Everyone thinks chefs make everything from scratch when they cook at home, but I don’t. Like so many, my life doesn’t allow me to do that. Instead, I take basic things, like an average shop-bought mayonnaise, which can be a little bland, and make it better. I’ll enhance it with garlic, or curry seasoning, or a little bit of saffron or herbs – anything, really. Even gherkins or chillies – it’s easy to improve it. I also use stock cubes like salt, as a seasoning, crumbling one over a dish as a flavour enhancer. I still wouldn’t ever mess with baked beans, though (apart from maybe adding a bit of HP Sauce).

I’ve been a cook since I was 14 years old, and ran restaurants as a head chef from the age of 25, so much of my life has been spent in a professional kitchen. This book is about a different style of cooking, and is about me in my everyday life. Some of the recipes will look familiar, but there are little twists, anecdotes, secrets and tips. These are the things that make chefs seem different to everybody else – it might appear that we have a Midas touch, but it’s really just layer upon layer of training.

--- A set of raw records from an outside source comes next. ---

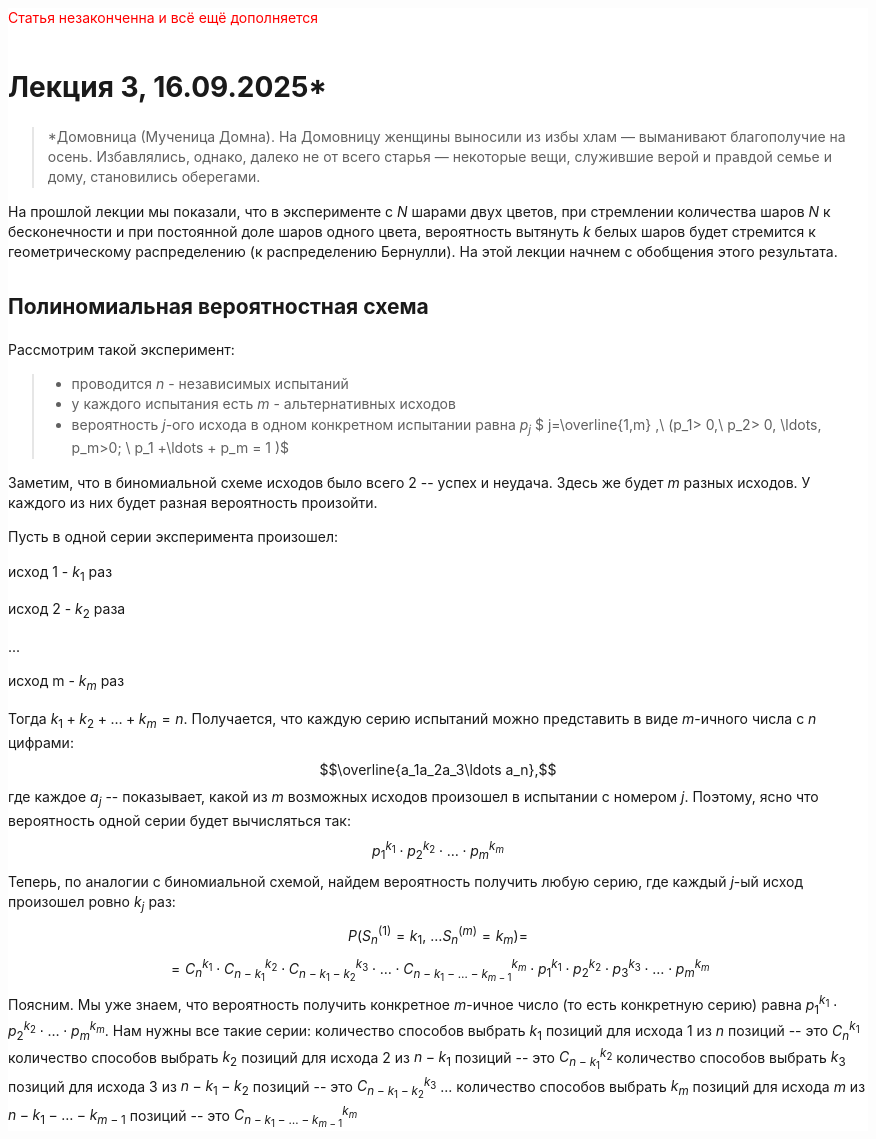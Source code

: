 <span style="color: red;">Статья незаконченна и всё ещё дополняется</span>

# Лекция 3, 16.09.2025*

> *Домовница (Мученица Домна). На Домовницу женщины выносили из избы хлам — выманивают благополучие на осень. Избавлялись, однако, далеко не от всего старья — некоторые вещи, служившие верой и правдой семье и дому, становились оберегами.

На прошлой лекции мы показали, что в эксперименте с $N$ шарами двух цветов, при стремлении количества шаров $N$ к бесконечности и при постоянной доле шаров одного цвета, вероятность вытянуть $k$ белых шаров будет стремится к геометрическому распределению (к распределению Бернулли). На этой лекции начнем с обобщения этого результата. 

## Полиномиальная вероятностная схема

Рассмотрим такой эксперимент:
>* проводится $n$ - независимых испытаний 
>* у каждого испытания есть $m$ - альтернативных исходов 
>* вероятность $j$-ого исхода в одном конкретном испытании равна $p_j$ $ j=\overline{1,m} ,\ (p_1> 0,\ p_2> 0, \ldots, p_m>0; \ p_1 +\ldots + p_m = 1 )$

Заметим, что в биномиальной схеме исходов было всего 2 -- успех и неудача. Здесь же будет $m$ разных исходов. У каждого из них будет разная вероятность произойти. 

Пусть в одной серии эксперимента произошел:

исход 1 - $k_1$ раз 

исход 2 - $k_2$ раза

...

исход m - $k_m$ раз

Тогда $k_1 + k_2 + \ldots + k_m = n$. Получается, что каждую серию испытаний можно представить в виде $m$-ичного числа с $n$ цифрами: 
$$\overline{a_1a_2a_3\ldots a_n},$$
где каждое $a_j$ -- показывает, какой из $m$ возможных исходов произошел в испытании с номером $j$.
Поэтому, ясно что вероятность одной серии будет вычисляться так: 
$$p_1^{k_1}\cdot p_2^{k_2}\cdot \ldots \cdot p_m^{k_m}$$
Теперь, по аналогии с биномиальной схемой, найдем вероятность получить любую серию, где каждый $j$-ый исход произошел ровно $k_j$ раз:
$$P(S_n^{(1)} = k_1,\ \ldots S_n^{(m)} = k_m) = $$
$$ = C_n^{k_1}\cdot C_{n-k_1}^{k_2}\cdot C_{n-k_1-k_2}^{k_3}\cdot \ldots \cdot C_{n-k_1-\ldots - k_{m-1}}^{k_m}\cdot  p_1^{k_1}\cdot p_2^{k_2}\cdot p_3^{k_3}\cdot \ldots \cdot p_m^{k_m}$$
Поясним. Мы уже знаем, что вероятность получить конкретное $m$-ичное число (то есть конкретную серию) равна $p_1^{k_1}\cdot p_2^{k_2}\cdot \ldots \cdot p_m^{k_m}$. Нам нужны все такие серии: 
количество способов выбрать $k_1$ позиций для исхода $1$ из $n$ позиций  -- это $C_n^{k_1}$
количество способов выбрать $k_2$ позиций для исхода $2$ из $n-k_1$ позиций -- это $C_{n-k_1}^{k_2}$
количество способов выбрать $k_3$ позиций для исхода $3$ из $n-k_1-k_2$ позиций -- это $C_{n-k_1-k_2}^{k_3}$
...
количество способов выбрать $k_m$ позиций для исхода $m$ из $n-k_1-\ldots - k_{m-1}$ позиций -- это $C_{n-k_1-\ldots - k_{m-1}}^{k_m}$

I hope you enjoy cooking the recipes as much as I enjoyed writing them. As I’ve gone through the process of writing cookbooks, I’ve been fascinated by the journey; moving forward, rethinking, recreating and reinventing new ideas, which is what I do in my professional kitchen. I want this book to be used by everyone, every single day. Spending your time in the kitchen creatively is an integral part of the process of preparing good food – it’s not just about the delicious end result. And these recipes are perfect for that.

This chapter is all about my new life at Melfort House. I feel like a young boy when I’m there. I’m finding a new sense of understanding and energy from ingredients I’ve never used much before – until now my life has always been about professional kitchens. The photographs in this chapter are also special to me – they were taken at the start of the photoshoot, capturing not just the end of summer but the beginning of this book. We were so blessed on that day, with the sunshine and everything jumping out of the ground; we were pulling up beetroots and cabbages, herbs and celery; it was magical. Just don’t ask me to choose a favourite dish in this chapter, because I can’t!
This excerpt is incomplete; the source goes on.